Leading up to the Presidential inauguration of Joe Biden, his Peloton had become a matter of national security. Equipped with a camera and a microphone, the President’s stationary bike has been considered a prime target for hackers, which led to a debate as to whether he should even bring it into the White House.
Now, multiply that matter by millions, and you have some idea of the challenge facing the federal government as it pertains to interconnected devices. That was the impetus behind the Internet of Things Cybersecurity Improvement Act of 2020 (a.k.a. the IoT Cybersecurity Improvement Act of 2020), which was signed into law on December 4, 2020.
The aim of the bipartisan bill, which was introduced in 2017 by Sens. Mark Warner (D-Va.) and Cory Gardner (R-Colo.), is to establish baseline security requirements for IoT manufacturers hoping to contract with the federal government. And, according to the website Cyberscoop.com, it is viewed as “arguably the most significant U.S. IoT-specific cybersecurity law to date, as well as the most significant law promoting coordinated vulnerability disclosure in the private sector to date” by Harley Geiger, director of public policy for the cybersecurity company Rapid7.
This bill empowers the National Institute of Standards and Technology (NIST) and the Office of Management and Budget (OMB) to batten the cyber-hatches. Specifically, those bodies must develop baseline cybersecurity guidelines for all federal agencies.

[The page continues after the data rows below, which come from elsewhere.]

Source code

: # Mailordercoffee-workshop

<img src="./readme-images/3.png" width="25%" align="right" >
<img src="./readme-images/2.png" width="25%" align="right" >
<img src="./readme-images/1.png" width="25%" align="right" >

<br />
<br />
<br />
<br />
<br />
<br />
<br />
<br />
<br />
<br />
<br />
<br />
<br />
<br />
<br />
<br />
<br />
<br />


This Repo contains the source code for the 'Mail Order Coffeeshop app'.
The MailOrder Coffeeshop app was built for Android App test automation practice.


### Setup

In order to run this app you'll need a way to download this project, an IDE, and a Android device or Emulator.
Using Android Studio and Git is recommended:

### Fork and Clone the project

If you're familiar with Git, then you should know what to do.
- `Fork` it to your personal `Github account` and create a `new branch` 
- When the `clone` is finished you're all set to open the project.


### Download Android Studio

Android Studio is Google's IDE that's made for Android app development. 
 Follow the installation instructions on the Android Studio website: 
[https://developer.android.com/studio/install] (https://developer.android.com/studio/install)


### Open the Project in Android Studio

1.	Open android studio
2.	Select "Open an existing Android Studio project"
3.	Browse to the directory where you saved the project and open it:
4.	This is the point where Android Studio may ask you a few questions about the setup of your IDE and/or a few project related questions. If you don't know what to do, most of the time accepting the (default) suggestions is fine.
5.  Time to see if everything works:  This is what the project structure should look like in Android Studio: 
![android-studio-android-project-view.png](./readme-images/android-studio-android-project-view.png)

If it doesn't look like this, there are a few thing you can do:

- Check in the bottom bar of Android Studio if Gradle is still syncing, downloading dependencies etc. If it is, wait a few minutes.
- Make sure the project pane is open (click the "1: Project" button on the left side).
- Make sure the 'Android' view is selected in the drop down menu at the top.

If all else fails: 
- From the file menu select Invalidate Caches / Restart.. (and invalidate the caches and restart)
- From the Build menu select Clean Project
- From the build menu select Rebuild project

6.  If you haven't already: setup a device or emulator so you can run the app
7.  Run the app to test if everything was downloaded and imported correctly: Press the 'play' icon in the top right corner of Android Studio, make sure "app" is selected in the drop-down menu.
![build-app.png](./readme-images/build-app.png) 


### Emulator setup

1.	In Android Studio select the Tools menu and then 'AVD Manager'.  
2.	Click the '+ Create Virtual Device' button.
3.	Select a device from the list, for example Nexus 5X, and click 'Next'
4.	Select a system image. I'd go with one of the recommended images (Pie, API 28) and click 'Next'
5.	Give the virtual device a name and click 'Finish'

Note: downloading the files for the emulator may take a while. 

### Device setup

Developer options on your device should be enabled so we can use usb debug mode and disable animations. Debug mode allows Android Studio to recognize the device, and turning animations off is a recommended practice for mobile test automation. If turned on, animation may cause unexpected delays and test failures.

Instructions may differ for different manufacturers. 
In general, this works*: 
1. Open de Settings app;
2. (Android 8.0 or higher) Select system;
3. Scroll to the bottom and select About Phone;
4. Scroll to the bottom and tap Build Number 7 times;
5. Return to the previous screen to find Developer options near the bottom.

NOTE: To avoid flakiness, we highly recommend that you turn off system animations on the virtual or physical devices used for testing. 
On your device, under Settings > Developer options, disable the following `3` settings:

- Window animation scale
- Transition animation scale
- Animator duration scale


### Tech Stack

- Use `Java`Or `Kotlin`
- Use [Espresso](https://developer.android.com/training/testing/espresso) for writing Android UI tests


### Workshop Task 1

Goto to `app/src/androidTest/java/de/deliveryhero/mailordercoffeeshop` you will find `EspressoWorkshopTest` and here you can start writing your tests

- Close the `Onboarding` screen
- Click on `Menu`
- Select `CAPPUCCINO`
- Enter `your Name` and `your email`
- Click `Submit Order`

The hope is that it will in turn lead to an upgrade in the standards of those manufacturers who contract with the government. The additional hope is that those standards become commonplace, whether a company is working with the government or not.
“Of course it depends on the business and how much business they think they can get from the federal government,” Rep. Robin Kelly (D-Ill.), who sponsored the bill in the House of Representatives, told Cyberscoop. “I think it will sway some. I’m not gonna say it will sway all.”
If nothing else, it represents a baby step, a noble attempt at securing the ever-expanding cyber-border. By some estimates, there will be between 500 billion and one trillion connected devices around the world by 2030. And as Chris Hazleton, Director of Security Solutions at the mobile-security-solutions firm Lookout, told Security Magazine:
IoT devices are growing in diversity in terms of capabilities and price points, so there is pressure on manufacturers to rush devices to market, which means they often cut corners to maintain margins. Cybersecurity is often seen as a last-minute and costly add-on that manufacturers skimp on. Hundreds of millions of devices and network hardware have been delivered to market with simple default admin passwords. This creates a massive attack surface for any organization that deploys and relies on these connected devices.
Limiting that attack surface promises to be more and more difficult in the years ahead. But this bill begins to address that. It raises awareness, and will hopefully lead to an across-the-board improvement in security standards — standards that will forever need to be tweaked and upgraded. We can be sure that the hackers will never rest. Those on the other side of the equation can’t afford to either.